I’m trying to find a solution, although it’s strange…
all users with ssh login permission can login and root impossible.

I’ll keep looking, thanks

o_antonio_o · April 13, 2023, 1:14pm

I already found the problem, and it was very ‘dumb’
It turns out that you have to put

AllowRootLogin yes
Password Authentication yes

before Match User ****************
the final lines that hestia put in sshd_config

"here it works"

Match User sftp_dummy99,********
ChrootDirectory %h
    X11Forwarding no
    AllowTCPForwarding no
    ForceCommand internal-sftp

"it doesn't work here"

I’m used to putting my settings at the end of the file to remember that they are my changes.
And that’s how I always do it and it works, but in this case, since you put it right at the end, it doesn’t work.

jlguerrero · April 13, 2023, 3:51pm

You.can drop your changes in the corresponding .d directory.

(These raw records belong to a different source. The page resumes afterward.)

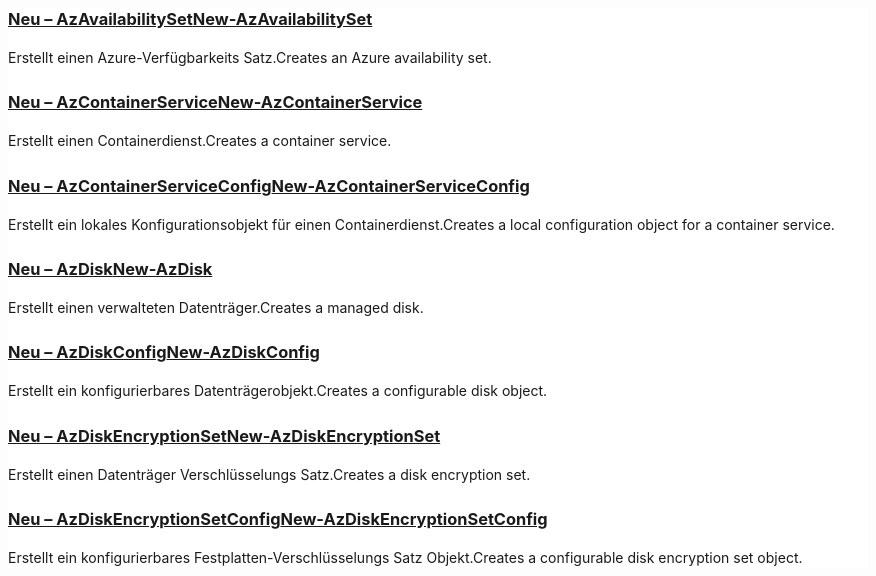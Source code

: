 ### [<span data-ttu-id="8851c-243">Neu – AzAvailabilitySet</span><span class="sxs-lookup"><span data-stu-id="8851c-243">New-AzAvailabilitySet</span></span>](New-AzAvailabilitySet.md)
<span data-ttu-id="8851c-244">Erstellt einen Azure-Verfügbarkeits Satz.</span><span class="sxs-lookup"><span data-stu-id="8851c-244">Creates an Azure availability set.</span></span>

### [<span data-ttu-id="8851c-245">Neu – AzContainerService</span><span class="sxs-lookup"><span data-stu-id="8851c-245">New-AzContainerService</span></span>](New-AzContainerService.md)
<span data-ttu-id="8851c-246">Erstellt einen Containerdienst.</span><span class="sxs-lookup"><span data-stu-id="8851c-246">Creates a container service.</span></span>

### [<span data-ttu-id="8851c-247">Neu – AzContainerServiceConfig</span><span class="sxs-lookup"><span data-stu-id="8851c-247">New-AzContainerServiceConfig</span></span>](New-AzContainerServiceConfig.md)
<span data-ttu-id="8851c-248">Erstellt ein lokales Konfigurationsobjekt für einen Containerdienst.</span><span class="sxs-lookup"><span data-stu-id="8851c-248">Creates a local configuration object for a container service.</span></span>

### [<span data-ttu-id="8851c-249">Neu – AzDisk</span><span class="sxs-lookup"><span data-stu-id="8851c-249">New-AzDisk</span></span>](New-AzDisk.md)
<span data-ttu-id="8851c-250">Erstellt einen verwalteten Datenträger.</span><span class="sxs-lookup"><span data-stu-id="8851c-250">Creates a managed disk.</span></span>

### [<span data-ttu-id="8851c-251">Neu – AzDiskConfig</span><span class="sxs-lookup"><span data-stu-id="8851c-251">New-AzDiskConfig</span></span>](New-AzDiskConfig.md)
<span data-ttu-id="8851c-252">Erstellt ein konfigurierbares Datenträgerobjekt.</span><span class="sxs-lookup"><span data-stu-id="8851c-252">Creates a configurable disk object.</span></span>

### [<span data-ttu-id="8851c-253">Neu – AzDiskEncryptionSet</span><span class="sxs-lookup"><span data-stu-id="8851c-253">New-AzDiskEncryptionSet</span></span>](New-AzDiskEncryptionSet.md)
<span data-ttu-id="8851c-254">Erstellt einen Datenträger Verschlüsselungs Satz.</span><span class="sxs-lookup"><span data-stu-id="8851c-254">Creates a disk encryption set.</span></span>

### [<span data-ttu-id="8851c-255">Neu – AzDiskEncryptionSetConfig</span><span class="sxs-lookup"><span data-stu-id="8851c-255">New-AzDiskEncryptionSetConfig</span></span>](New-AzDiskEncryptionSetConfig.md)
<span data-ttu-id="8851c-256">Erstellt ein konfigurierbares Festplatten-Verschlüsselungs Satz Objekt.</span><span class="sxs-lookup"><span data-stu-id="8851c-256">Creates a configurable disk encryption set object.</span></span>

o_antonio_o · April 13, 2023, 8:15pm

I imagine that it refers to the line

Include /etc/ssh/sshd_config.d/*.conf

I mean! I create a file called for example
my-changes.conf

and everything to work?
I have to try it

Thanks for your suggestion, I really didn’t know that this include was for that.

brilliant,

all the best

jlguerrero · April 13, 2023, 10:08pm

This way, your config will not be touched if the file is edited and you can easily deploy your files in a new server instantly.

system · May 13, 2023, 10:09pm

This topic was automatically closed 30 days after the last reply. New replies are no longer allowed.